Bongkar.
Dia masih mengingat ekspresi wajah Nath saat mengatakan itu. Menurut Nath, dia harus berani melangkah. Bukan untuk terjun lalu tiada. Bukan juga untuk berbalik dan kembali ke jalan terjal berbatu tajam. Namun, mencari alternatif jalan yang mudah. Meskipun memang tidak ada yang gampang, tetapi setidaknya ada harapan untuk memperbaiki.
Dia sudah menceritakan semua pada Nath serta Mini, dan sisa malamnya masih dihabiskan dengan merenung sambil menangis. Jalan yang ditawarkan Nath adalah pulang. Tidak perlu lama menetap. Sehari saja, asal bisa ziarah lalu kembali ke Jakarta. Sebuah solusi yang tidak pernah terlintas. Namun, di hatinya masih ada yang mengganjal. Perasaan bersalahnya masih pekat dan membuat sesak tiap kali memikirkan kampung halaman.
Sejak dia tahu si abah mengirim Mang Ujang untuk mengawasi, sejak saat itu juga dayanya terkikis untuk menyalahkan si abah. Semua yang terjadi saat ini, jelas dia juga yang salah. Sekarang, seharusnya tidak ada lagi rasa bimbang. Meskipun hatinya takut dan kalut, tetapi yang salah harus meminta maaf. Abahnya sudah melakukan hal itu dengan cara sendiri. Kini giliran dia untuk berani mengambil tindakan yang merupakan saran dari Nath.
Dia menatap Nath dan Mini bergantian. Memeluk mereka bergiliran. Ada sesuatu yang berat di dadanya. Melihat bagaimana indekos yang sudah ditempati bertahun-tahun, membuat dia merasa enggan untuk melangkah. Namun, dia juga tidak bisa terus-terusan menahan gejolak yang bersarang di hati dan pikiran. Apalagi setelah mengatakan niatnya pada Nath dan Mini, dorongan untuk pulang semakin kuat.
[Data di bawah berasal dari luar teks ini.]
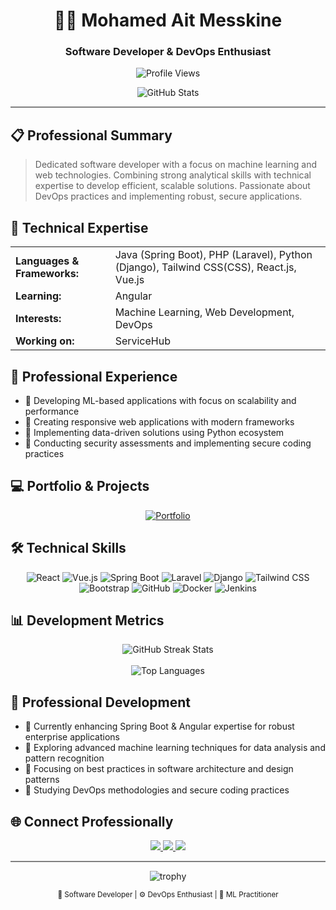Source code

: <h1 align="center">👨‍💻 Mohamed Ait Messkine</h1>
<h3 align="center">Software Developer & DevOps Enthusiast</h3>

<p align="center">
  <img src="https://komarev.com/ghpvc/?username=MohAitMesskine&label=Profile%20Views&color=0e75b6&style=for-the-badge" alt="Profile Views" />
</p>

<p align="center">
  <img src="https://github-readme-stats.vercel.app/api?username=MohAitMesskine&show_icons=true&theme=tokyonight&hide_border=true&include_all_commits=true&count_private=true" alt="GitHub Stats"/>
</p>

<hr style="height:2px;border-width:0;color:gray;background-color:gray">

## 📋 Professional Summary

> Dedicated software developer with a focus on machine learning and web technologies. Combining strong analytical skills with technical expertise to develop efficient, scalable solutions. Passionate about DevOps practices and implementing robust, secure applications.

## 🔧 Technical Expertise

<table align="center">
  <tr>
    <td><strong>Languages & Frameworks:</strong></td>
    <td>Java (Spring Boot), PHP (Laravel), Python (Django), Tailwind CSS(CSS), React.js, Vue.js</td>
  </tr>
  <tr>
    <td><strong>Learning:</strong></td>
    <td>Angular</td>
  </tr>
  <tr>
    <td><strong>Interests:</strong></td>
    <td>Machine Learning, Web Development, DevOps</td>
  </tr>
  <tr>
    <td><strong>Working on:</strong></td>
    <td>ServiceHub</td>
  </tr>
</table>

## 🚀 Professional Experience

<ul>
  <li>🔹 Developing ML-based applications with focus on scalability and performance</li>
  <li>🔹 Creating responsive web applications with modern frameworks</li>
  <li>🔹 Implementing data-driven solutions using Python ecosystem</li>
  <li>🔹 Conducting security assessments and implementing secure coding practices</li>
</ul>

## 💻 Portfolio & Projects

<p align="center">
  <a href="https://portfolio-ait-messkine-mohamed.vercel.app">
    <img src="https://thumbs.dreamstime.com/b/cliquez-sur-le-bouton-avec-pointeur-de-la-main-ici-pour-web-isolement-du-site-doigt-curseur-clic-vecteur-en-cliquant-stock-164541958.jpg" alt="Portfolio" />
  </a>
</p>

## 🛠 Technical Skills

<p align="center">
  <img src="https://img.shields.io/badge/react-%2320232a?style=for-the-badge&logo=react&logoColor=%2361DAFB" alt="React"/>
  <img src="https://img.shields.io/badge/vuejs-%2335495e?style=for-the-badge&logo=vue.js&logoColor=%234FC08D" alt="Vue.js"/>
  <img src="https://img.shields.io/badge/springboot-%236DB33F?style=for-the-badge&logo=springboot&logoColor=white" alt="Spring Boot"/>
  <img src="https://img.shields.io/badge/laravel-%23FF2D20?style=for-the-badge&logo=laravel&logoColor=white" alt="Laravel"/>
  <img src="https://img.shields.io/badge/django-%23092E20?style=for-the-badge&logo=django&logoColor=white" alt="Django"/>
  <img src="https://img.shields.io/badge/tailwindcss-%2338B2AC?style=for-the-badge&logo=tailwind-css&logoColor=white" alt="Tailwind CSS"/>
  <img src="https://img.shields.io/badge/bootstrap-%23563D7C?style=for-the-badge&logo=bootstrap&logoColor=white" alt="Bootstrap"/>
  <img src="https://img.shields.io/badge/github-%23121011?style=for-the-badge&logo=github&logoColor=white" alt="GitHub"/>
  <img src="https://img.shields.io/badge/docker-%230db7ed?style=for-the-badge&logo=docker&logoColor=white" alt="Docker"/>
  <img src="https://img.shields.io/badge/jenkins-%23D24939?style=for-the-badge&logo=jenkins&logoColor=white" alt="Jenkins"/>
</p>


## 📊 Development Metrics

<div align="center">
  <img src="https://github-readme-streak-stats.herokuapp.com/?user=MohAitMesskine&theme=tokyonight&hide_border=true" alt="GitHub Streak Stats"/>
</div>

<br>

<div align="center">
  <img src="https://github-readme-stats.vercel.app/api/top-langs/?username=MohAitMesskine&theme=tokyonight&hide_border=true&include_all_commits=true&count_private=true&layout=compact" alt="Top Languages"/>
</div>

## 🌱 Professional Development

<ul>
  <li>📌 Currently enhancing Spring Boot & Angular expertise for robust enterprise applications</li>
  <li>📌 Exploring advanced machine learning techniques for data analysis and pattern recognition</li>
  <li>📌 Focusing on best practices in software architecture and design patterns</li>
  <li>📌 Studying DevOps methodologies and secure coding practices</li>
</ul>

## 🌐 Connect Professionally

<p align="center">
  <a href="https://github.com/MohAitMesskine">
    <img src="https://img.shields.io/badge/GitHub-%23121011?style=for-the-badge&logo=github&logoColor=white"/>
  </a>
  <a href="mailto:aitmesskine.mohamed@gmail.com">
    <img src="https://img.shields.io/badge/Email-D14836?style=for-the-badge&logo=gmail&logoColor=white"/>
  </a>
  <a href="https://linkedin.com/in/MohamedAitMesskine">
    <img src="https://img.shields.io/badge/LinkedIn-0077B5?style=for-the-badge&logo=linkedin&logoColor=white"/>
  </a>
</p>

<hr style="height:2px;border-width:0;color:gray;background-color:gray">

<p align="center">
  <img src="https://github-profile-trophy.vercel.app/?username=MohAitMesskine&theme=tokyonight&no-frame=true&row=1" alt="trophy" />
</p>

<p align="center">
  <sub>💼 Software Developer | ⚙️ DevOps Enthusiast | 🤖 ML Practitioner</sub>
</p>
"Jangan pikirin omongan si Ici itu kemaren. Inget, kamu pulang buat abah kamu. Bukan buat Sueb apalagi si Ici itu. Enggak usah takut. Enggak ada yang salah sama silaturahmi."
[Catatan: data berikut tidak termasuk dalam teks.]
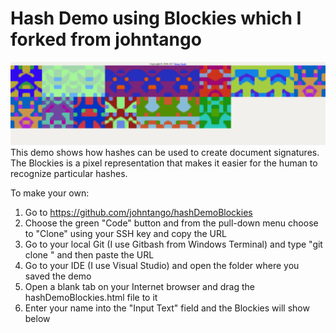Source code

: # Hash Demo using Blockies which I forked from johntango
<img src='./myblockie.png'>
This demo shows how hashes can be used to create document signatures. The Blockies is a pixel representation that makes it easier for the human to recognize particular hashes.

To make your own:

1) Go to https://github.com/johntango/hashDemoBlockies
2) Choose the green "Code" button and from the pull-down menu choose to "Clone" using your SSH key and copy the URL
3) Go to your local Git (I use Gitbash from Windows Terminal) and type "git clone " and then paste the URL
4) Go to your IDE (I use Visual Studio) and open the folder where you saved the demo
5) Open a blank tab on your Internet browser and drag the hashDemoBlockies.html file to it
6) Enter your name into the "Input Text" field and the Blockies will show below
Dia mengangguk dan Nath langsung menariknya dalam pelukan lagi.
"Dari kemaren, aku udah kayak Mamah Dede, yah?"
Sambil mengusap mata yang basah, dia tertawa. "Makasih buat semuanya." Perlahan, dia melepaskan diri dari pelukan Nath, bertepatan dengan klakson motor. Kepalanya menoleh sebentar. Ojek langganan mereka sudah siap di jalan gang. "Aku pergi, yah." Dia melambaikan tangan.
"Hati-hati."
Dia hanya mengangguk dan mulai menjauh. Seperti ada yang meremas perut dan dadanya saat mulai menjauh dari indekos. Keringat pun mulai merembes keluar dari pori-pori. Padahal pagi ini langit diselimuti mendung dan angin yang berembus tidak bisa dikatakan pelan.
"Tumben, Neng. Biasa malem."
Dia memakai helm yang disodorkan dan mulai mencari posisi duduk yang pas di jok motor. "Ke Terminal Kalideres, Pak."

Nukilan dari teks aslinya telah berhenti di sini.